During a particularly tough hike last weekend, I suddenly had a craving. “I really want a giant cheeseburger,” I said to my husband. And truly, I had never wanted a cheeseburger more in my life than at that moment. This led to a long discussion amongst our hiking group about where I could find an ethical burger on short notice.

One option was Fuddrucker’s. There was no way I’d eat their beef, but they do serve so-called exotic burgers made from ostrich, buffalo, elk, or wild boar. I didn’t know anything about the practices on ostrich or buffalo ranches, but my craving got the best of me. I figured there can’t be a large enough market for buffalo meat to necessitate large CAFOs in the style we use for beef cattle or to significantly contribute to climate change (through the release of methane) or groundwater contamination. It was a gamble, I know, but that buffalo burger really hit the spot. In fact, two of my hiking buddies also opted for the buffalo burger.

Once my meat-mongering had subsided, I started wondering about how buffalo are actually raised. I started at the Fuddrucker’s website. About the exotic burgers, they state: “Our all-natural, free-range, grass and grain-fed game burgers are 100% antibiotic and hormone free”.

Let’s dissect this statement. Here is what “all-natural” means according to the USDA:

“A product containing no artificial ingredient or added color and is only minimally processed (a process which does not fundamentally alter the raw product) may be labeled natural.
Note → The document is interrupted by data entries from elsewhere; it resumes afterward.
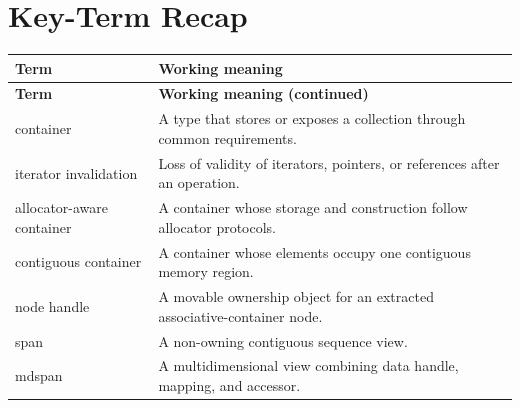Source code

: \documentclass[11pt,letterpaper]{article}
\begin{document}
\section{Key-Term Recap}
\begin{longtable}{@{}>{\RaggedRight\arraybackslash}p{}>{\RaggedRight\arraybackslash}p{}@{}}\toprule\textbf{Term} & \textbf{Working meaning}\\\midrule\endfirsthead\toprule\textbf{Term} & \textbf{Working meaning (continued)}\\\midrule\endhead\bottomrule\endfoot
container & A type that stores or exposes a collection through common requirements.\\
iterator invalidation & Loss of validity of iterators, pointers, or references after an operation.\\
allocator-aware container & A container whose storage and construction follow allocator protocols.\\
contiguous container & A container whose elements occupy one contiguous memory region.\\
node handle & A movable ownership object for an extracted associative-container node.\\
span & A non-owning contiguous sequence view.\\
mdspan & A multidimensional view combining data handle, mapping, and accessor.\\
\end{longtable}
\end{document}
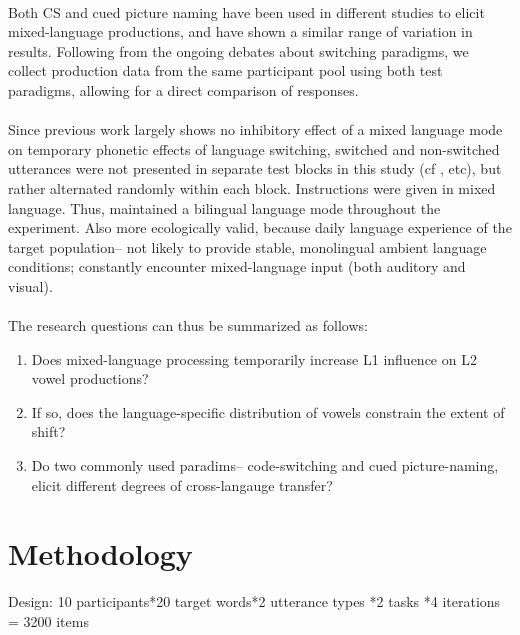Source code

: \documentclass[11pt]{article}
\begin{document}
\paragraph{}Both CS and cued picture naming have been used in different studies to elicit mixed-language productions, and have shown a similar range of variation in results. Following from the ongoing debates about  switching paradigms, we collect production data from the same participant pool using both test paradigms, allowing for a direct comparison of responses. 

\paragraph{}Since previous work largely shows no inhibitory effect of a mixed language mode on temporary phonetic effects of language switching, switched and non-switched utterances were not presented in separate test blocks in this study (cf , etc), but rather alternated randomly within each block. Instructions were given in mixed language. Thus, maintained a bilingual language mode throughout the experiment. Also more ecologically valid, because daily language experience of the target population-- not likely to provide stable, monolingual ambient language conditions; constantly encounter mixed-language input (both auditory and visual).

\paragraph{}The research questions can thus be summarized as follows:
\begin{enumerate}[label=(\roman*)]
	\item Does mixed-language processing temporarily increase L1 influence on L2 vowel productions?
	\item If so, does the language-specific distribution of vowels constrain the extent of shift?
	\item Do two commonly used paradims-- code-switching and cued picture-naming, elicit different degrees of cross-langauge transfer?
\end{enumerate}

\section{Methodology} %
Design: 10 participants*20 target words*2 utterance types *2 tasks *4 iterations = 3200 items
\end{document}
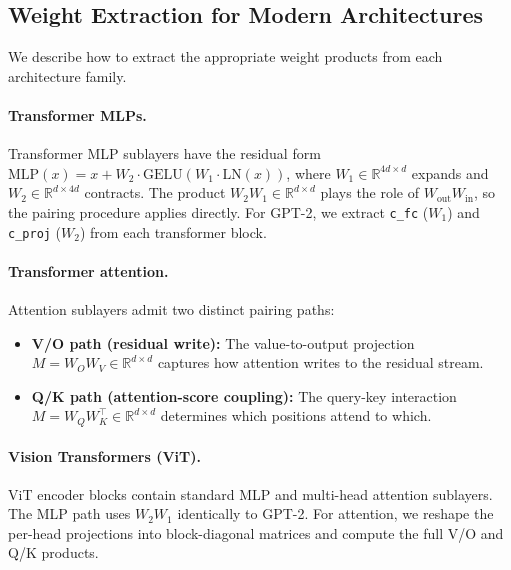 \documentclass[wcp]{jmlr}
\begin{document}
\subsection{Weight Extraction for Modern Architectures}\label{sec:architectures}

We describe how to extract the appropriate weight products from each architecture family.

\paragraph{Transformer MLPs.} Transformer MLP sublayers have the residual form $\mathrm{MLP}(x) = x + W_2 \cdot \mathrm{GELU}(W_1 \cdot \mathrm{LN}(x))$, where $W_1 \in \mathbb{R}^{4d \times d}$ expands and $W_2 \in \mathbb{R}^{d \times 4d}$ contracts. The product $W_2 W_1 \in \mathbb{R}^{d \times d}$ plays the role of $W_{\mathrm{out}} W_{\mathrm{in}}$, so the pairing procedure applies directly. For GPT-2, we extract \texttt{c\_fc} ($W_1$) and \texttt{c\_proj} ($W_2$) from each transformer block.

\paragraph{Transformer attention.} Attention sublayers admit two distinct pairing paths:
\begin{itemize}[leftmargin=*,itemsep=2pt]
  \item \textbf{V/O path (residual write):} The value-to-output projection $M = W_O W_V \in \mathbb{R}^{d \times d}$ captures how attention writes to the residual stream.
  \item \textbf{Q/K path (attention-score coupling):} The query-key interaction $M = W_Q W_K^\top \in \mathbb{R}^{d \times d}$ determines which positions attend to which.
\end{itemize}

\paragraph{Vision Transformers (ViT).} ViT encoder blocks contain standard MLP and multi-head attention sublayers. The MLP path uses $W_2 W_1$ identically to GPT-2. For attention, we reshape the per-head projections into block-diagonal matrices and compute the full V/O and Q/K products.
\end{document}
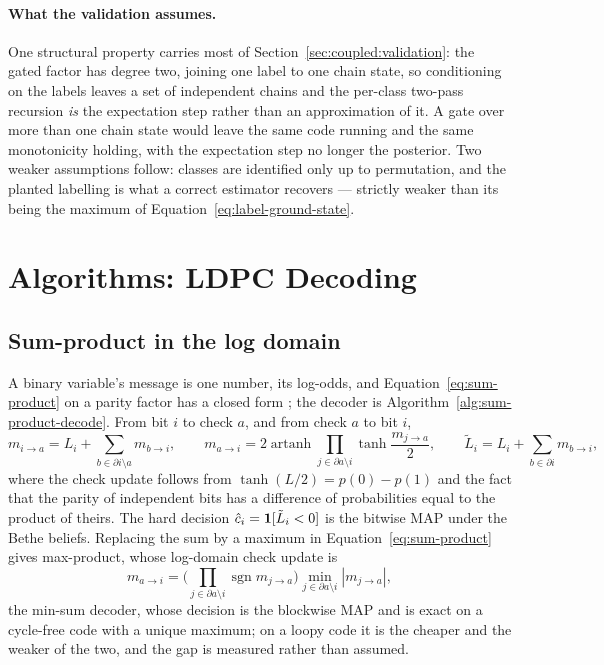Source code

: \documentclass[11pt,a4paper]{article}
\begin{document}
\paragraph{What the validation assumes.}
One structural property carries most of Section~\ref{sec:coupled:validation}:
the gated factor has degree two, joining one label to one chain state, so
conditioning on the labels leaves a set of independent chains and the
per-class two-pass recursion \emph{is} the expectation step rather than an
approximation of it. A gate over more than one chain state would leave the same
code running and the same monotonicity holding, with the expectation step no
longer the posterior. Two weaker assumptions follow: classes are identified
only up to permutation, and the planted labelling is what a correct estimator
recovers --- strictly weaker than its being the maximum of
Equation~\ref{eq:label-ground-state}.

\section{Algorithms: LDPC Decoding}
\label{sec:ldpc:algorithms}

\subsection{Sum-product in the log domain}
A binary variable's message is one number, its log-odds, and
Equation~\ref{eq:sum-product} on a parity factor has a closed form
\citep{gallager1962, mackay2003, richardson2008}; the decoder is
Algorithm~\ref{alg:sum-product-decode}. From bit $i$ to check $a$,
and from check $a$ to bit $i$,
\begin{equation}
  m_{i \to a} = L_i + \sum_{b \in \partial i \setminus a} m_{b \to i},
  \qquad
  m_{a \to i} = 2 \operatorname{artanh}
    \prod_{j \in \partial a \setminus i} \tanh \frac{m_{j \to a}}{2},
  \qquad
  \tilde L_i = L_i + \sum_{b \in \partial i} m_{b \to i},
  \label{eq:tanh-rule}
\end{equation}
where the check update follows from $\tanh(L/2) = p(0) - p(1)$ and the fact
that the parity of independent bits has a difference of probabilities equal
to the product of theirs. The hard decision $\hat c_i = \indicator[\tilde L_i
< 0]$ is the bitwise MAP under the Bethe beliefs. Replacing the sum by a
maximum in Equation~\ref{eq:sum-product} gives max-product, whose log-domain
check update is
\begin{equation}
  m_{a \to i} = \Big( \prod_{j \in \partial a \setminus i} \operatorname{sgn} m_{j \to a} \Big)
                \min_{j \in \partial a \setminus i} |m_{j \to a}|,
  \label{eq:min-sum}
\end{equation}
the min-sum decoder, whose decision is the blockwise MAP and is exact on a
cycle-free code with a unique maximum; on a loopy code it is the cheaper
and the weaker of the two, and the gap is measured rather than assumed.
\end{document}
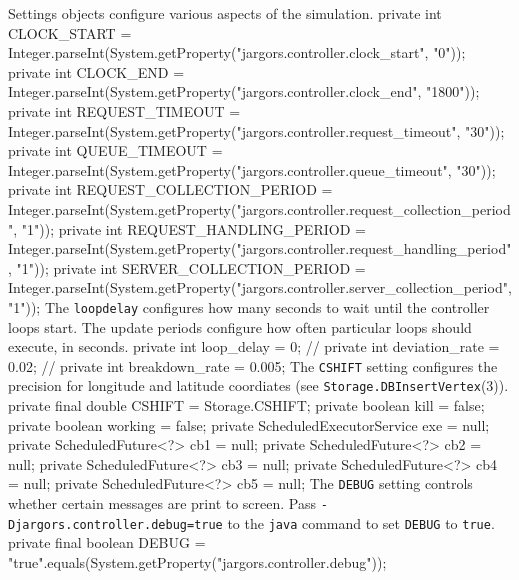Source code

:  Settings objects configure various aspects of the simulation.
\nwenddocs{}\endmoddef{}
private int CLOCK_START =
    Integer.parseInt(System.getProperty("jargors.controller.clock_start", "0"));
private int CLOCK_END =
    Integer.parseInt(System.getProperty("jargors.controller.clock_end", "1800"));
private int REQUEST_TIMEOUT =
    Integer.parseInt(System.getProperty("jargors.controller.request_timeout", "30"));
private int QUEUE_TIMEOUT =
    Integer.parseInt(System.getProperty("jargors.controller.queue_timeout", "30"));
private int REQUEST_COLLECTION_PERIOD =
    Integer.parseInt(System.getProperty("jargors.controller.request_collection_period", "1"));
private int REQUEST_HANDLING_PERIOD =
    Integer.parseInt(System.getProperty("jargors.controller.request_handling_period", "1"));
private int SERVER_COLLECTION_PERIOD =
    Integer.parseInt(System.getProperty("jargors.controller.server_collection_period", "1"));
\nwendcode{}\nwdocspar
The {\tt{}loop{}delay} configures how many seconds to wait until the controller
loops start. The update periods configure how often particular loops should
execute, in seconds.
\nwenddocs{}\plusendmoddef
private int loop_delay = 0;
// private int deviation_rate = 0.02;
// private int breakdown_rate = 0.005;
\nwendcode{}\nwdocspar
The {\tt{}CSHIFT} setting configures the precision for longitude and latitude
coordiates (see {\tt{}Storage.\protect{}DBInsertVertex}(3)).
\nwenddocs{}\plusendmoddef
private final double CSHIFT = Storage.CSHIFT;
private boolean kill = false;
private boolean working = false;
private ScheduledExecutorService exe = null;
private ScheduledFuture<?> cb1 = null;
private ScheduledFuture<?> cb2 = null;
private ScheduledFuture<?> cb3 = null;
private ScheduledFuture<?> cb4 = null;
private ScheduledFuture<?> cb5 = null;
\nwendcode{}\nwdocspar
The {\tt{}DEBUG} setting controls whether certain messages are print to screen.
Pass {\tt{}-Djargors.controller.debug=true} to the {\tt{}java} command to set
{\tt{}DEBUG} to {\tt{}true}.
\nwenddocs{}\plusendmoddef
private final boolean DEBUG =
    "true".equals(System.getProperty("jargors.controller.debug"));
\nwendcode{}\nwdocspar

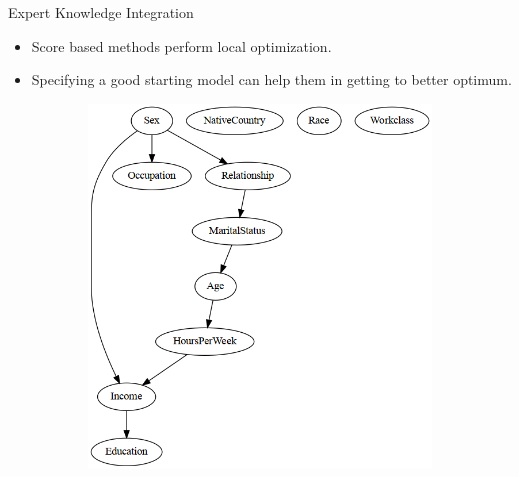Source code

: \documentclass{beamer}
\begin{document}
\begin{frame}{Expert Knowledge Integration}
	\begin{itemize}
		\item Score based methods perform local optimization.
		\item Specifying a good starting model can help them in getting to better 
			optimum.
	\end{itemize}

	\begin{figure}
		\begin{subfigure}{0.5 \textwidth}
		\end{subfigure}%
		\begin{subfigure}{0.5 \textwidth}
			\centering
			\includegraphics[scale=0.3]{imgs/adult_bic_start.png}
		\end{subfigure}
	\end{figure}
\end{frame}
\end{document}
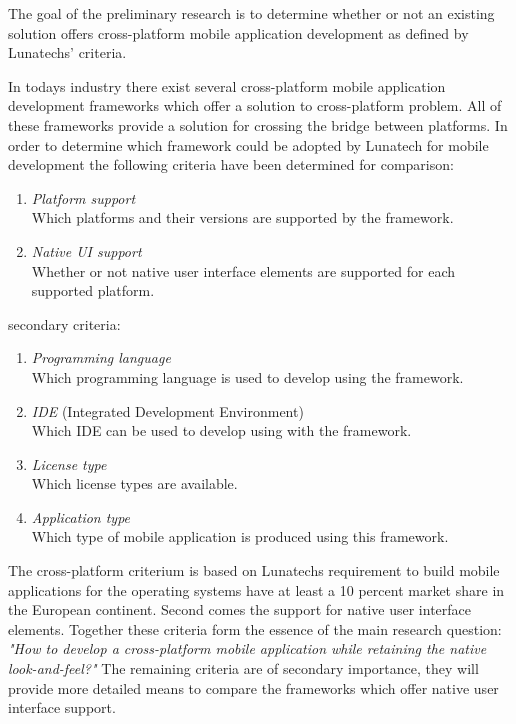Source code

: 
The goal of the preliminary research is to determine whether or not an existing solution offers cross-platform mobile application development as defined by Lunatechs' criteria.

In todays industry there exist several cross-platform mobile application development frameworks which offer a solution to cross-platform problem. All of these frameworks provide a solution for crossing the bridge between platforms. In order to determine which framework could be adopted by Lunatech for mobile development the following criteria have been determined for comparison:

\begin{enumerate}
\item \emph{Platform support}\\
Which platforms and their versions are supported by the framework.
\item \emph{Native UI support}\\
Whether or not native user interface elements are supported for each supported platform.
\end{enumerate}
\noindent secondary criteria:
\begin{enumerate}
\item \emph{Programming language}\\
Which programming language is used to develop using the framework.
\item \emph{IDE} (Integrated Development Environment)\\
Which IDE can be used to develop using with the framework.
\item \emph{License type}\\
Which license types are available.
\item \emph{Application type}\\
Which type of mobile application is produced using this framework.
\end{enumerate}

The cross-platform criterium is based on Lunatechs requirement to build mobile applications for the operating systems have at least a 10 percent market share in the European continent. Second comes the support for native user interface elements. Together these criteria form the essence of the main research question: \emph{"How to develop a cross-platform mobile application while retaining the native look-and-feel?"}
The remaining criteria are of secondary importance, they will provide more detailed means to compare the frameworks which offer native user interface support.

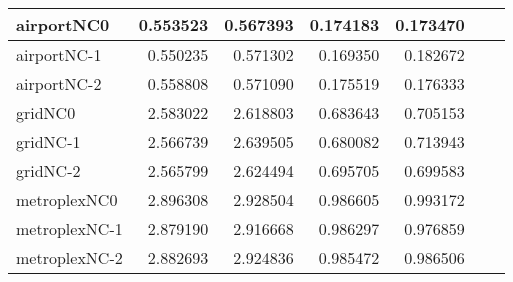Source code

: \begin{longtable}{|l|r|r|r|r|r|r|}
airportNC0 & 0.553523 & 0.567393 & 0.174183 & 0.173470 \\ \hline
airportNC-1 & 0.550235 & 0.571302 & 0.169350 & 0.182672 \\ \hline
airportNC-2 & 0.558808 & 0.571090 & 0.175519 & 0.176333 \\ \hline
gridNC0 & 2.583022 & 2.618803 & 0.683643 & 0.705153 \\ \hline
gridNC-1 & 2.566739 & 2.639505 & 0.680082 & 0.713943 \\ \hline
gridNC-2 & 2.565799 & 2.624494 & 0.695705 & 0.699583 \\ \hline
metroplexNC0 & 2.896308 & 2.928504 & 0.986605 & 0.993172 \\ \hline
metroplexNC-1 & 2.879190 & 2.916668 & 0.986297 & 0.976859 \\ \hline
metroplexNC-2 & 2.882693 & 2.924836 & 0.985472 & 0.986506 \\ \hline
\end{longtable}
The label must explain the use of the term natural (such as - no added colorings or artificial ingredients; minimally processed.)”

Well, that’s nice, but it doesn’t address any of my concerns.

To be called free-range, “Producers must demonstrate to the Agency that the poultry has been allowed access to the outside.” Although it only says poultry, I am assuming that the definition applies more broadly. “Access” is not further defined, and free-range can describe conditions during any part of an animal’s life.

That the animals are fed grass or grain pretty much covers all of the options, although apparently, there have been studies on how well CAFO cows tolerate stale chewing gum (still in the wrapper) and old phonebooks [1].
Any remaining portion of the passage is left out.